Stored data entries:
▬▬▬

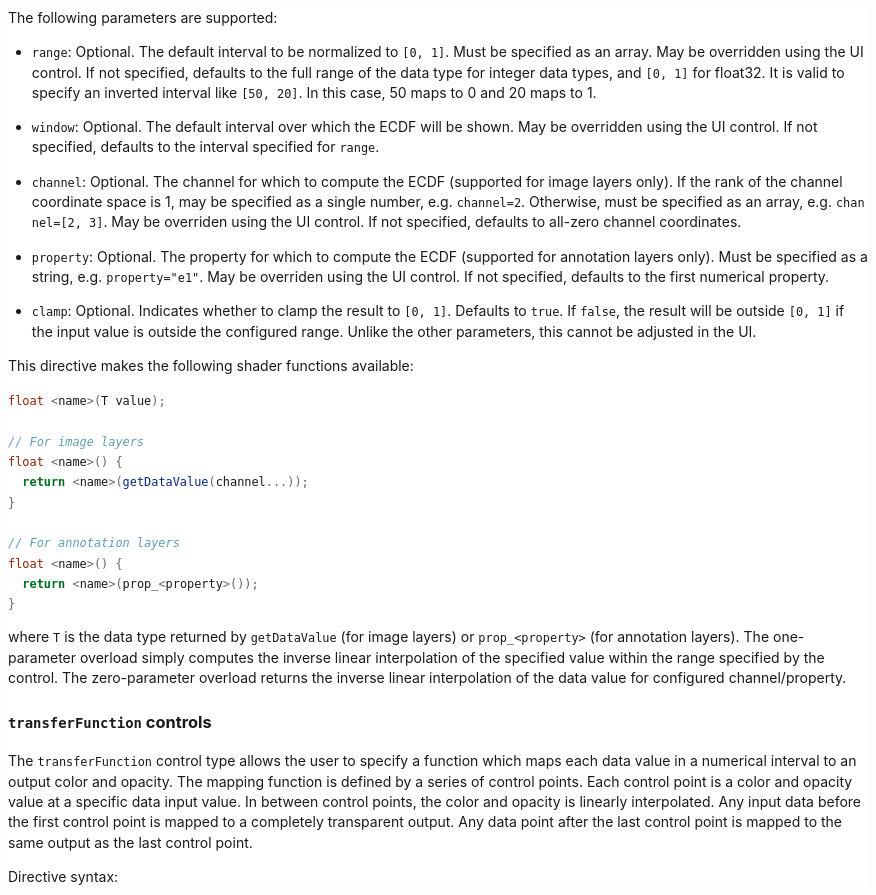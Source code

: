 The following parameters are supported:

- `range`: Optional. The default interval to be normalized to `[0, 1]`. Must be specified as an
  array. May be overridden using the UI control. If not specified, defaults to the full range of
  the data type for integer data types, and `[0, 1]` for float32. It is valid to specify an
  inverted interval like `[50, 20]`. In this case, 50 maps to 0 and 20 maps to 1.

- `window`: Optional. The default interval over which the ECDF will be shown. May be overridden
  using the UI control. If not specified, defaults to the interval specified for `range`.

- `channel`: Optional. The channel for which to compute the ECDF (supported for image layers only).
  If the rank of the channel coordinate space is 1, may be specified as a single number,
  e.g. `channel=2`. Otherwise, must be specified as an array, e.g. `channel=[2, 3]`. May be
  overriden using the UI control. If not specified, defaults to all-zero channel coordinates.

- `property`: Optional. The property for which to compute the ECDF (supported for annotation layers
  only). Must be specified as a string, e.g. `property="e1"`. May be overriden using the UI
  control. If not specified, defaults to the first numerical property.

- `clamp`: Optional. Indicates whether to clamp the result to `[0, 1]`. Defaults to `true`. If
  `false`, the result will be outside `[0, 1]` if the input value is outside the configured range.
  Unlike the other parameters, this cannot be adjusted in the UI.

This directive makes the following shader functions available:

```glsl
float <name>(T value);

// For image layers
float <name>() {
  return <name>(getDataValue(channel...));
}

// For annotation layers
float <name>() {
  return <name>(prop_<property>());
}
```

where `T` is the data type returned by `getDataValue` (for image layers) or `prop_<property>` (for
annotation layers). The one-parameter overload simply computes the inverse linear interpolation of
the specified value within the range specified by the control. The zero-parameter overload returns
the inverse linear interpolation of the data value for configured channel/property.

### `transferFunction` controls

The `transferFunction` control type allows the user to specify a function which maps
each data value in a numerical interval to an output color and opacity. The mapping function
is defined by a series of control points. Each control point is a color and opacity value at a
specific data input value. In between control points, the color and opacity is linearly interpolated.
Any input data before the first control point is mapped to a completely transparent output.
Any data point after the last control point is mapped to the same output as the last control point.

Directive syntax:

▬▬▬

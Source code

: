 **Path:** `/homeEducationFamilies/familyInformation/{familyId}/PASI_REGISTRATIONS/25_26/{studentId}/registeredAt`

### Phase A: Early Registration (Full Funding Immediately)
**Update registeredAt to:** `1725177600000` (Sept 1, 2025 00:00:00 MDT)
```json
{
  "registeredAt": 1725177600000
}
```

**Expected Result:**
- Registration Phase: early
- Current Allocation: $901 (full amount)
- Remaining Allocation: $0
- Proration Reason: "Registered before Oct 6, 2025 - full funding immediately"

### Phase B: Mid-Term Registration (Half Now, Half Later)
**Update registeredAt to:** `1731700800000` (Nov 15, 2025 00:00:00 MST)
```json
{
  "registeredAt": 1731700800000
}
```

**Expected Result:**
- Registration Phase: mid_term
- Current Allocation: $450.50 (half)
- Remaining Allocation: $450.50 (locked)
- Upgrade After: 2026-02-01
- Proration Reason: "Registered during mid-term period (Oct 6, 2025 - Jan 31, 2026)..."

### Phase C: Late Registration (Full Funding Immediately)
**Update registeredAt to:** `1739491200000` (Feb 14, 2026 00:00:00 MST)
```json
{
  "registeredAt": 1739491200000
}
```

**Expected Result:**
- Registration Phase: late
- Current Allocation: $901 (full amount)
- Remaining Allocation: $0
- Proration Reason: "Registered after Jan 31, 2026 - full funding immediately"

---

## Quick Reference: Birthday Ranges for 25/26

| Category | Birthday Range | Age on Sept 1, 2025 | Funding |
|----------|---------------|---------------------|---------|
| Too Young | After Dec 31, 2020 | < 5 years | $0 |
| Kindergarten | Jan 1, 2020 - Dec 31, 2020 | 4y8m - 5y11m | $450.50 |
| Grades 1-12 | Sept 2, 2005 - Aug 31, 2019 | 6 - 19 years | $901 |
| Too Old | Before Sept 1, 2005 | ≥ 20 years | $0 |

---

▬▬▬

From the records, copy out each line that includes the string "supported".

Solution for this problem:
: The following parameters are supported:
- `channel`: Optional. The channel for which to compute the ECDF (supported for image layers only).
- `property`: Optional. The property for which to compute the ECDF (supported for annotation layers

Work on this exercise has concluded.